A Paris court will rule Wednesday on whether Swiss banking giant UBS illegally tried to convince French clients to hide billions of euros in Switzerland, charges which prompted prosecutors to seek a record €3.7-billion fine.

Switzerland's UBS faces €3.7-billion fine as crucial court ruling looms
UBS denies charges it helped French clients evade tax and says it will defend itself "vigorously". Photo: AFP

The trial opened last autumn after seven years of investigations, launched when several former employees came forward with claims of unlawful conduct. 

The move came as authorities across Europe cracked down on tax evasion and dubious banking practices in the wake of the global financial crisis which erupted in 2007.

The pressure eventually forced Switzerland to effectively end its tradition of ironclad bank secrecy, by joining more than 90 countries which agreed to automatically share more client account information among each other.

In the UBS case, French authorities determined that more than €10 billion had been kept from the eyes of tax officials between 2004 and 2012.

The National Financial Prosecutor's office urged a €3.7-billion ($4.2 billion) fine, the largest ever sought in France, saying the bank and its directors “were perfectly aware that they were breaking French law” by unlawfully soliciting clients and helping them evade French taxes.

They also sought a €15 million fine for UBS's French subsidiary, and fines of up to €500,000 for six top executives, including Raoul Weil, the former third-in-command at UBS, and Patrick de Fayet, formerly the second-ranking executive for its French operations.

In addition, lawyers for the French state, which is a plaintiff in the case, asked for €1.6 billion in damages.

UBS, which was ordered to post €1.1 billion in bail, has denied the charges and said its operations complied with Swiss law.

It also says that it was “unaware” that some French clients had failed to declare assets in Switzerland, and that prosecutors have not produced any proof, such as client names or account numbers, to back up their fraud claims.

The case is being closely watched by industry executives at a time when Paris and other European capitals are hoping to lure multinational banks from London as Brexit looms.

'Milk tickets'

UBS is accused of organising or inviting prospective clients to prestigious outings such as the French Open or luxury hunting retreats, where UBS's Swiss bankers would meet their “prospects” — something they were not allowed to do under French law.

UBS France directors then used notes called “milk tickets” to keep track of how many “milk cans” – amounts of money – were transferred to Swiss accounts.

They say the system was merely a way to balance out bonuses due to French bankers who were effectively losing a client to their Swiss peers, and the notes were later destroyed.

But investigators claim the “milk tickets” were proof that UBS had a parallel accounting system for keeping the transfers off its official books.

Only one “milk ticket” was found during the inquiry, prompting defence lawyers to argue there was no proof to justify claims of a massive fraud.

Yet prosecutors pointed to the roughly 3,700 French UBS clients who later took advantage of an amnesty offer to regularise their tax declarations with the French authorities.
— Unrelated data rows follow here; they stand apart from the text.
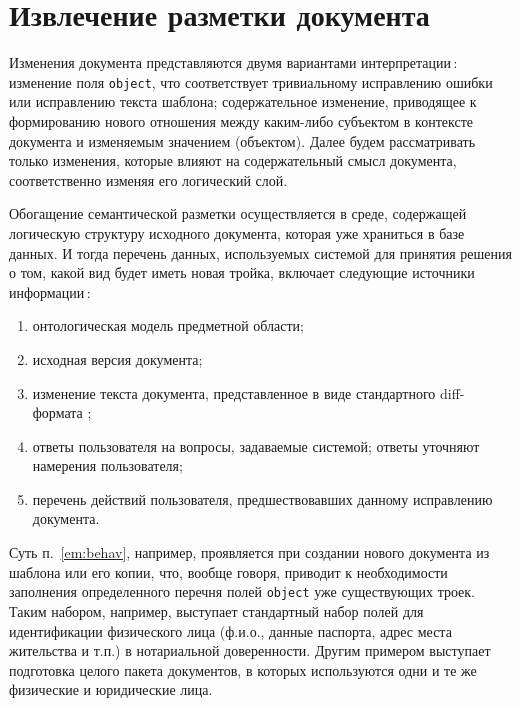 \documentclass[utf8]{../IncArticle}
\begin{document}
\section{Извлечение разметки документа} \label{sec:markupproc}

Изменения документа представляются двумя вариантами интерпретации\,:
изменение поля \texttt{object}, что соответствует тривиальному
исправлению ошибки или исправлению текста шаблона; содержательное
изменение, приводящее к формированию нового отношения между каким-либо
субъектом в контексте документа и изменяемым значением (объектом).
Далее будем рассматривать только изменения, которые влияют на
содержательный смысл документа, соответственно изменяя его логический
слой.

Обогащение семантической разметки осуществляется в среде, содержащей
логическую структуру исходного документа, которая уже храниться в базе
данных.  И тогда перечень данных, используемых системой для принятия
решения о том, какой вид будет иметь новая тройка, включает следующие
источники информации\,:
\begin{enumerate}
\item онтологическая модель предметной области;
\item исходная версия документа;
\item изменение текста документа, представленное в виде стандартного
  diff-формата \cite{diff};
\item ответы пользователя на вопросы, задаваемые системой; ответы
  уточняют намерения пользователя;
\item перечень действий пользователя, предшествовавших данному
  исправлению документа. \label{em:behav}
\end{enumerate}
Суть п.~\ref{em:behav}, например, проявляется при создании нового
документа из шаблона или его копии, что, вообще говоря, приводит к
необходимости заполнения определенного перечня полей \texttt{object}
уже существующих троек.  Таким набором, например, выступает
стандартный набор полей для идентификации физического лица (ф.и.о.,
данные паспорта, адрес места жительства и т.п.) в нотариальной
доверенности.  Другим примером выступает подготовка целого пакета
документов, в которых используются одни и те же физические и
юридические лица.
\end{document}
UBS has been embroiled in a series of similar cases, most notably in the United States, where the authorities said the bank used Switzerland's banking secrecy laws to help rich clients avoid taxes.

In 2009 it paid $780 million to settle charges it helped thousands of American citizens hide money from the Internal Revenue Service, and agreed to turn over information on hundreds of clients, severely denting Switzerland's long tradition of shielding banking clients and their operations from prying eyes.

That case was also prompted by a former American UBS employee turned whistleblower, Bradley Birkenfeld, whose book “Lucifer's Banker: The Untold Story of How I Destroyed Swiss Bank Secrecy” was published in 2016.

Last November UBS was again sued by US authorities, who accuse the bank of misleading investors over the sale of mortgage-backed securities in 2006 and 2007, just before the financial crisis struck.

UBS has denied the charges and said it will defend itself “vigorously”.